THE TASK:
Every line below from the one containing "We've updated our" through the one containing "### Wasp now uses Vite 7" must be transcribed exactly. Omit all lines outside that stretch.
----------
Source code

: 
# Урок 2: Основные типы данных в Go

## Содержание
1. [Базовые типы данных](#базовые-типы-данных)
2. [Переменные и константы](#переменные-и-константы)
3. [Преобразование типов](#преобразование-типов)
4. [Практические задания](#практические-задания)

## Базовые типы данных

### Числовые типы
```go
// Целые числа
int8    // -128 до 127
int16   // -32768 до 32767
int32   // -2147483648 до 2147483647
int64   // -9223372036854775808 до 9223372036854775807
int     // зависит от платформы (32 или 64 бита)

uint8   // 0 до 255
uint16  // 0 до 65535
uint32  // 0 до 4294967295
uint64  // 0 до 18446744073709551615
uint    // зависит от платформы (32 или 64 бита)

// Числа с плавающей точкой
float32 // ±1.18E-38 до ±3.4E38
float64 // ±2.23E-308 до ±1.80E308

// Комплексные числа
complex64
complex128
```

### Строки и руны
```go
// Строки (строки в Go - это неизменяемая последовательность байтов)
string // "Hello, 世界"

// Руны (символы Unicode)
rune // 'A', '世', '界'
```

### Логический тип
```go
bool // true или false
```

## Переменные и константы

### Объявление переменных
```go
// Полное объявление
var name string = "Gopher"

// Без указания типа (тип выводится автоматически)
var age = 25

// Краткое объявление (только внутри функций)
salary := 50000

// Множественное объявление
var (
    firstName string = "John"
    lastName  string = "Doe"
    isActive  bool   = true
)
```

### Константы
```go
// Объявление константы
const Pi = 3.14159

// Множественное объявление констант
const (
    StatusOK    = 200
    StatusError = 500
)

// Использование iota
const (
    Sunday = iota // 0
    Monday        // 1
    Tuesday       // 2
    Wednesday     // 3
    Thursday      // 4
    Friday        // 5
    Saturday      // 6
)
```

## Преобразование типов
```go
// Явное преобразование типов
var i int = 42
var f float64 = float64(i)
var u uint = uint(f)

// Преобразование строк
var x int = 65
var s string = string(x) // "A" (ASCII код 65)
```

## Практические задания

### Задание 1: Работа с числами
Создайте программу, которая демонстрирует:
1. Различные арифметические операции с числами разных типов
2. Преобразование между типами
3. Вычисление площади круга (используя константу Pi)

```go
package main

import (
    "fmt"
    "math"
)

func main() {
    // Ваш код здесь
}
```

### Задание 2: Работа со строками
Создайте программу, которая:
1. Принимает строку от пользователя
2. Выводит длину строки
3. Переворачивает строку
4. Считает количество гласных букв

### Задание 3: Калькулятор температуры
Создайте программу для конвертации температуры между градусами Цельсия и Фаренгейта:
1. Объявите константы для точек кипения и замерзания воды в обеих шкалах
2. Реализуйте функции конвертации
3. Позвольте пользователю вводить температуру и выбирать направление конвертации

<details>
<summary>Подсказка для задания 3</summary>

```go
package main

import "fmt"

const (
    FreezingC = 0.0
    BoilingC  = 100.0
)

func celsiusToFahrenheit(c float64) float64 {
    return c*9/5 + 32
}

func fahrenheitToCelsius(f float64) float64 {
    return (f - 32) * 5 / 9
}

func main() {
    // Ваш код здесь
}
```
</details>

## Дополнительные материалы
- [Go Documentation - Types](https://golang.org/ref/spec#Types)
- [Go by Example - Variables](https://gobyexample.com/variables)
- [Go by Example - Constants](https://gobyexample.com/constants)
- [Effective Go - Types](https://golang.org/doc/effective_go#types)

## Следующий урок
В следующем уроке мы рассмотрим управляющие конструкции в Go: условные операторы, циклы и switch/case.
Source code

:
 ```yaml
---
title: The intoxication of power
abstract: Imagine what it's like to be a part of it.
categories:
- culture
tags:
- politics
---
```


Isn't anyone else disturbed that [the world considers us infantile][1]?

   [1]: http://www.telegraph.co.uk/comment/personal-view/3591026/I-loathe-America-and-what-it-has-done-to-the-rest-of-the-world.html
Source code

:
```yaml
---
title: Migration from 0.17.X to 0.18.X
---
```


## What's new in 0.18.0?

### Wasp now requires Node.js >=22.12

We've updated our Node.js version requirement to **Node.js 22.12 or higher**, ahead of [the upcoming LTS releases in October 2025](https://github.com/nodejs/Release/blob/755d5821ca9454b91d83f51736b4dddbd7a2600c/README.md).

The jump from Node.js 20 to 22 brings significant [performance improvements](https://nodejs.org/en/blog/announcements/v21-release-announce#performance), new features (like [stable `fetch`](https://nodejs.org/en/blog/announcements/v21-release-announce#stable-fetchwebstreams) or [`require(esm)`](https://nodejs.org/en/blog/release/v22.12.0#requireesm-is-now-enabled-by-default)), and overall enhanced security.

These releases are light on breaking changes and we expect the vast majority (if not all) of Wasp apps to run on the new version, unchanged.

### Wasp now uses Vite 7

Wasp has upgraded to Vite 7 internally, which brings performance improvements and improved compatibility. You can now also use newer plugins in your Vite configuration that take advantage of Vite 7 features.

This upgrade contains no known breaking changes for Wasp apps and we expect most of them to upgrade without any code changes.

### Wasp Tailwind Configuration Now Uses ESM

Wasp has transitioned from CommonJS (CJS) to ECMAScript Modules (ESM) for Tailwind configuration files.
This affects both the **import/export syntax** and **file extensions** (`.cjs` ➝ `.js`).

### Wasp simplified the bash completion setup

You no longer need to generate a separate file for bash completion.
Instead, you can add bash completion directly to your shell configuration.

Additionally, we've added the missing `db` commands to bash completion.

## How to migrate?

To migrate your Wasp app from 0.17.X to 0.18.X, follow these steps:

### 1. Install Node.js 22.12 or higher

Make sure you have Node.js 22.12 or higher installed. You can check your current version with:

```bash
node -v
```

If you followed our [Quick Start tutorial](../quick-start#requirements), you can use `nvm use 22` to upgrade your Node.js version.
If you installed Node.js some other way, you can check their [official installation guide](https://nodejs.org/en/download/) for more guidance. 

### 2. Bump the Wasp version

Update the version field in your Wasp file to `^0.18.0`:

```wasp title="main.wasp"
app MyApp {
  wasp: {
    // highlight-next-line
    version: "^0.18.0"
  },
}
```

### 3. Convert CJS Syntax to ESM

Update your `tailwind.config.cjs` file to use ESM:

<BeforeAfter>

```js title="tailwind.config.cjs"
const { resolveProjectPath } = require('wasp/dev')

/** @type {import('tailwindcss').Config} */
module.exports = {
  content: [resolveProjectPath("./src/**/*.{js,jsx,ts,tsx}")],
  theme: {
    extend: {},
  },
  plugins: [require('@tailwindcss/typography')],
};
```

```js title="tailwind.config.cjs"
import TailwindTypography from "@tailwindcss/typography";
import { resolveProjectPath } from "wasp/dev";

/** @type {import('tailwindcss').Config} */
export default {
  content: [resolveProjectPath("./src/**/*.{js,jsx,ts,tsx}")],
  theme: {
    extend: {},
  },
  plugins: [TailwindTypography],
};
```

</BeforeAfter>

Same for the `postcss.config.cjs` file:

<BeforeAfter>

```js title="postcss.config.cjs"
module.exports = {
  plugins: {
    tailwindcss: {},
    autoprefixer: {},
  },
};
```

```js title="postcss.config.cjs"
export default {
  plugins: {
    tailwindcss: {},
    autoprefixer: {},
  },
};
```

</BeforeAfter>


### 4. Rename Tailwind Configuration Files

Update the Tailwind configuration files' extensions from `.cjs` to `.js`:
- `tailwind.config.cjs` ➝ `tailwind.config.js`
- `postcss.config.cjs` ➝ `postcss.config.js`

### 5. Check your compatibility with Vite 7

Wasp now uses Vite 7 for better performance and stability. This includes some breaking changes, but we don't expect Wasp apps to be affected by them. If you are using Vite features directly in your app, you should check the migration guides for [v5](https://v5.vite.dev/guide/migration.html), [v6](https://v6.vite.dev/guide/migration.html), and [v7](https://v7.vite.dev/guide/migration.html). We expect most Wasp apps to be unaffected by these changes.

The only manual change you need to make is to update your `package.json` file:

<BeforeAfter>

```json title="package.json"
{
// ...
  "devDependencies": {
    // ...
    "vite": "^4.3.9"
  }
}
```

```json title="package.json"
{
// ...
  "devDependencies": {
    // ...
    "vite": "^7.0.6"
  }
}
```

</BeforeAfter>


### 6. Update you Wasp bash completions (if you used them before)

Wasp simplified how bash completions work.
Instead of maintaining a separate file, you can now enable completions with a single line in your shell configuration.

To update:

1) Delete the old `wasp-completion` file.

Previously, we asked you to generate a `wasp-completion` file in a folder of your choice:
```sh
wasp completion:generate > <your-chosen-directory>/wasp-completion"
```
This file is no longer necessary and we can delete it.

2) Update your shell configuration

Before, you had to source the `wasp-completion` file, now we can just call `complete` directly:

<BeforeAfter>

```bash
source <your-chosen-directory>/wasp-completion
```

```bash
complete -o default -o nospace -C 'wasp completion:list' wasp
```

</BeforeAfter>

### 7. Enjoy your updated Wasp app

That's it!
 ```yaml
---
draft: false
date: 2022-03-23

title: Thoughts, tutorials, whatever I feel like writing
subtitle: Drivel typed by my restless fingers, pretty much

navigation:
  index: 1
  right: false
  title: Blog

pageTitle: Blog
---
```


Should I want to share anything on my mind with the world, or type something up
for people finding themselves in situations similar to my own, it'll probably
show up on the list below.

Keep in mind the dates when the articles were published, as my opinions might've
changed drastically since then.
----------
TASK OUTPUT:
We've updated our Node.js version requirement to **Node.js 22.12 or higher**, ahead of [the upcoming LTS releases in October 2025](https://github.com/nodejs/Release/blob/755d5821ca9454b91d83f51736b4dddbd7a2600c/README.md).

The jump from Node.js 20 to 22 brings significant [performance improvements](https://nodejs.org/en/blog/announcements/v21-release-announce#performance), new features (like [stable `fetch`](https://nodejs.org/en/blog/announcements/v21-release-announce#stable-fetchwebstreams) or [`require(esm)`](https://nodejs.org/en/blog/release/v22.12.0#requireesm-is-now-enabled-by-default)), and overall enhanced security.

These releases are light on breaking changes and we expect the vast majority (if not all) of Wasp apps to run on the new version, unchanged.

### Wasp now uses Vite 7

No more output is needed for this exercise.